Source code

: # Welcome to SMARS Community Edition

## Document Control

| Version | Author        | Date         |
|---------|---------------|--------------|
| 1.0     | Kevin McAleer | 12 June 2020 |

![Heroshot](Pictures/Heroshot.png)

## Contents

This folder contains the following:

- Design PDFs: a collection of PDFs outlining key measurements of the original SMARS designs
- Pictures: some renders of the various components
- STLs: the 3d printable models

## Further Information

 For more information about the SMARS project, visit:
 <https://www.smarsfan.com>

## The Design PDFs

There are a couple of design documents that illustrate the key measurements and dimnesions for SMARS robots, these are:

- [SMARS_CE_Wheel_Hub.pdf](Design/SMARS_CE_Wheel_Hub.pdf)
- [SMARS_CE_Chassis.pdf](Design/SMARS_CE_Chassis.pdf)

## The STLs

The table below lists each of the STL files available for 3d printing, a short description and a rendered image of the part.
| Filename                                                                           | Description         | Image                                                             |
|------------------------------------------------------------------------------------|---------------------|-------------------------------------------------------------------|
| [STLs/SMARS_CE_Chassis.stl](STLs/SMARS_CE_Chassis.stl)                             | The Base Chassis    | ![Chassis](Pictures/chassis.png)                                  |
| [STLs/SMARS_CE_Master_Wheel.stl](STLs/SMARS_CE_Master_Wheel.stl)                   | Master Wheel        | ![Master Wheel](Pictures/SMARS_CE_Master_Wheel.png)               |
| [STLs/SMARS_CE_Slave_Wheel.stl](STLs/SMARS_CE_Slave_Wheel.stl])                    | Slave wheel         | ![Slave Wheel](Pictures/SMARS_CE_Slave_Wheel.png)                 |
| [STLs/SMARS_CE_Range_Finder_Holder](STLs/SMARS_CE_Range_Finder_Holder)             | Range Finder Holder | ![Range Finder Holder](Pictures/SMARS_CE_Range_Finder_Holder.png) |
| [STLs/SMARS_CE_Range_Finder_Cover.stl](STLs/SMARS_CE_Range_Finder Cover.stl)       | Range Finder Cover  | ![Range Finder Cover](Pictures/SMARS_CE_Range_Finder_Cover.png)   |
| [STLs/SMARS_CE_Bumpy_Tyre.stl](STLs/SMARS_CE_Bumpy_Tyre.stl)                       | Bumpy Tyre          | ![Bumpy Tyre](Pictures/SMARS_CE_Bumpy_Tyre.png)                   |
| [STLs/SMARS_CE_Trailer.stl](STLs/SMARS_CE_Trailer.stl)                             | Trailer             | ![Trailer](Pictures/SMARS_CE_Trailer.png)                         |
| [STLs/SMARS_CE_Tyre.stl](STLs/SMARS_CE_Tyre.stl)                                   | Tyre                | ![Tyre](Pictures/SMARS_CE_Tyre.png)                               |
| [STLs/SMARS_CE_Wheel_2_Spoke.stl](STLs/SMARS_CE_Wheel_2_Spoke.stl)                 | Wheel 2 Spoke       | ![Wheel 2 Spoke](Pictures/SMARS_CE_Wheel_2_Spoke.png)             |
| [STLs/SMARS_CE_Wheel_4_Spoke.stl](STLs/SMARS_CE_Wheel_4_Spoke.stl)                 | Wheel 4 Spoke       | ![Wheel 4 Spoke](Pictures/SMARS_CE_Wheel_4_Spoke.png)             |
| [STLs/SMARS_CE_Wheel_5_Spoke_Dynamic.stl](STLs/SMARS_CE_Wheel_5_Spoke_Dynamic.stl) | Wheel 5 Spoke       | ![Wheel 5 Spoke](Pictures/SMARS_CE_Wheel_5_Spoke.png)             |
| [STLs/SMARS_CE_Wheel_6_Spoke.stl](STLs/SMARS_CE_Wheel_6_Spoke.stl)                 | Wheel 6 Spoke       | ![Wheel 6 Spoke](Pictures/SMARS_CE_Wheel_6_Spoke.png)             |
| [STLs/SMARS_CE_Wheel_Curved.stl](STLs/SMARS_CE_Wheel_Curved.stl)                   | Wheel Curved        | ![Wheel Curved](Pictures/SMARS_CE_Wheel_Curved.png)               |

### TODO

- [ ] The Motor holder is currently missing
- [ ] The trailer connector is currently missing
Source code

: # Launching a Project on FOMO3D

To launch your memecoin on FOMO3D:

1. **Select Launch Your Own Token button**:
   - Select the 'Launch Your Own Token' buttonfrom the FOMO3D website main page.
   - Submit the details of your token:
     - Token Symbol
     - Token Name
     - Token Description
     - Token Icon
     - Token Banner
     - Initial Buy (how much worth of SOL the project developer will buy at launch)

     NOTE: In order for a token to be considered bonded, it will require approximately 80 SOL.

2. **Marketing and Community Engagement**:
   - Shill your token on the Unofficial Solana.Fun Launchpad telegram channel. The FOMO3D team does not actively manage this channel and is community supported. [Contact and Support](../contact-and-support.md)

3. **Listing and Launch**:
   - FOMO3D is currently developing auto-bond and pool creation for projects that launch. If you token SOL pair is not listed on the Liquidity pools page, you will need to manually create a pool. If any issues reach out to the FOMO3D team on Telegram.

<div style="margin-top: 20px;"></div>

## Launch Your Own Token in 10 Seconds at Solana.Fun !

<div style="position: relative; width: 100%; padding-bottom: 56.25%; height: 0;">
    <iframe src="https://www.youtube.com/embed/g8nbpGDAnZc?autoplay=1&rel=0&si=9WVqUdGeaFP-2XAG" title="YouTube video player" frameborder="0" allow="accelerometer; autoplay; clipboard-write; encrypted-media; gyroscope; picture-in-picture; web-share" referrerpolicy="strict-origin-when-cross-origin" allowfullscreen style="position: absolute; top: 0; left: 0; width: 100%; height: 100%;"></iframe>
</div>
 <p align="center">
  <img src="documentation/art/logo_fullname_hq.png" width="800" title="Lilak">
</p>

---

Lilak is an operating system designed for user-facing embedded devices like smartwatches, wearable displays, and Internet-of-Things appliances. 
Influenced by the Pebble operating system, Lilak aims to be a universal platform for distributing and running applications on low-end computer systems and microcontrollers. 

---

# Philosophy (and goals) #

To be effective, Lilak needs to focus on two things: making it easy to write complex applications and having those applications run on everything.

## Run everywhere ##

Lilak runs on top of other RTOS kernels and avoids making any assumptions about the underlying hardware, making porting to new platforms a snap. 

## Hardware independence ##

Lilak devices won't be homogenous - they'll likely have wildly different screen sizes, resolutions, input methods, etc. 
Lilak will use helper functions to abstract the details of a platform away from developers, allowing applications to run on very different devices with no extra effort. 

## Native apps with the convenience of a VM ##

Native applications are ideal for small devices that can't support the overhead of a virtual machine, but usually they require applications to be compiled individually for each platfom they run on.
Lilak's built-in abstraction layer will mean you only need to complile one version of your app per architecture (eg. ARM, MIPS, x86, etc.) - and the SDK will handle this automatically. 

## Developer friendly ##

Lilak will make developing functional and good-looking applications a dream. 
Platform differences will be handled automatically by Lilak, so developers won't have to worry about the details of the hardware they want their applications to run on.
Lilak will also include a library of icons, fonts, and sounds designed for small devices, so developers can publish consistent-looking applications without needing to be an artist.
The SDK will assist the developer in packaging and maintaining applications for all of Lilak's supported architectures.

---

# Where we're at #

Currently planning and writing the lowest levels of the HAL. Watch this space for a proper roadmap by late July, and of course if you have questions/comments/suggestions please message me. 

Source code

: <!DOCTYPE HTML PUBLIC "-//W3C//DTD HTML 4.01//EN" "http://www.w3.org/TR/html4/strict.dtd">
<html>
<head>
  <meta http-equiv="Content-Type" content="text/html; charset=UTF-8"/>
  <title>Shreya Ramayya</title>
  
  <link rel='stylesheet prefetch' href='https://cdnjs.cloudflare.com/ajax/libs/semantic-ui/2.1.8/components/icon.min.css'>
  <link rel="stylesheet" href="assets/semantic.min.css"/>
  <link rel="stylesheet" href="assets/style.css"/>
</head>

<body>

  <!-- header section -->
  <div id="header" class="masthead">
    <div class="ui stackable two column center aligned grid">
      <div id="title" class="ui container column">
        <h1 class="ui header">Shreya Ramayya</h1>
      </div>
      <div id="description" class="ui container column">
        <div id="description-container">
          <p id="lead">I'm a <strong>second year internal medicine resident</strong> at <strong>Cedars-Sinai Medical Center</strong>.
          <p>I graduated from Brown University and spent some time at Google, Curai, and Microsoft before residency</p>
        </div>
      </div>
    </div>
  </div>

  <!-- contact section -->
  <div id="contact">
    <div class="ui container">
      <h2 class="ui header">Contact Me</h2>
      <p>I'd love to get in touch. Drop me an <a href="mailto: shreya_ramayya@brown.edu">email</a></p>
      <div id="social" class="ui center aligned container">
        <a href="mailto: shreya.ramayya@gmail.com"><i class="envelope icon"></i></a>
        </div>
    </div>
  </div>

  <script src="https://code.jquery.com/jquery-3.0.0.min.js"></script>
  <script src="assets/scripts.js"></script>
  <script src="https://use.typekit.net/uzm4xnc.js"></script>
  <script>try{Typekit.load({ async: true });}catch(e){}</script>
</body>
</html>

• [Your instructions]
Gather and copy every line of the data in which the string "some" is found.

• [Written response]
- Pictures: some renders of the various components
          <p>I graduated from Brown University and spent some time at Google, Curai, and Microsoft before residency</p>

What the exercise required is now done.